→ WHAT YOU HAVE TO DO: With the first line below as the start and the line containing "RealQM and RealNucleus" as the end, copy every line between them exactly, ends included.

*** PROVIDED ENTRIES ***

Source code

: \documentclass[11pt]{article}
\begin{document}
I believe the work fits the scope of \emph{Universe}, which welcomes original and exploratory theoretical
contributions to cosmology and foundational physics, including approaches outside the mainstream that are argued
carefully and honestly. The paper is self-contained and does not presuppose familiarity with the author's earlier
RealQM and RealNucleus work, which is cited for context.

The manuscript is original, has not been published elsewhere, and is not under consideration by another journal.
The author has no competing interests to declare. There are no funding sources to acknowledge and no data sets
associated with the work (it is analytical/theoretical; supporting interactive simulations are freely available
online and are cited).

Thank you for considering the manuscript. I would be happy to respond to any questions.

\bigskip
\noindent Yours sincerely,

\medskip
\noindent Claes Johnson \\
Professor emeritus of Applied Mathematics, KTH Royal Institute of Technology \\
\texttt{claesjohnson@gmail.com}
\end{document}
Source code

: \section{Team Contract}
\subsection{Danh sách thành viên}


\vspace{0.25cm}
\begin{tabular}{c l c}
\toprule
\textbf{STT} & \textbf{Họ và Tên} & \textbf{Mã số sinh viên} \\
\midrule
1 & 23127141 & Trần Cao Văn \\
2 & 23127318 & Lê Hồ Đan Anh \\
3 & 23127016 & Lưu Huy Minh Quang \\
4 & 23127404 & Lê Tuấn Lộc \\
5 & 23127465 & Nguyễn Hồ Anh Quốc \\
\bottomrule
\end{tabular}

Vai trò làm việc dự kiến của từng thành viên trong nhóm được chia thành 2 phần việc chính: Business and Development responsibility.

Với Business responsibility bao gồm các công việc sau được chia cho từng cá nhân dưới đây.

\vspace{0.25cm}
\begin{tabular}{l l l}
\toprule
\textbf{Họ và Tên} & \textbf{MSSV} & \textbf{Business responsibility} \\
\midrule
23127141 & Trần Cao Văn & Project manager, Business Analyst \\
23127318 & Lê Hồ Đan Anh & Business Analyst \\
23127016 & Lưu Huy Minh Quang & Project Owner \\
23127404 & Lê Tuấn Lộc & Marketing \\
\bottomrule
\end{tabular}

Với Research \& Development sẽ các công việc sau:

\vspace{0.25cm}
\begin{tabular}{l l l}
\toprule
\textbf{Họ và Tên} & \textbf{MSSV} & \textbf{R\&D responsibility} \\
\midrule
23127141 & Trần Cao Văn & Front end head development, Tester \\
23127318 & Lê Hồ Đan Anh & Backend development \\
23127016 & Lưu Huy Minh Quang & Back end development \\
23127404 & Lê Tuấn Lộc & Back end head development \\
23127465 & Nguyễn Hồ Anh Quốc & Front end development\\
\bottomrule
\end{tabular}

***

→ REPLY:
Source code

: \documentclass[11pt]{article}
\begin{document}
I believe the work fits the scope of \emph{Universe}, which welcomes original and exploratory theoretical
contributions to cosmology and foundational physics, including approaches outside the mainstream that are argued
carefully and honestly. The paper is self-contained and does not presuppose familiarity with the author's earlier
RealQM and RealNucleus work, which is cited for context.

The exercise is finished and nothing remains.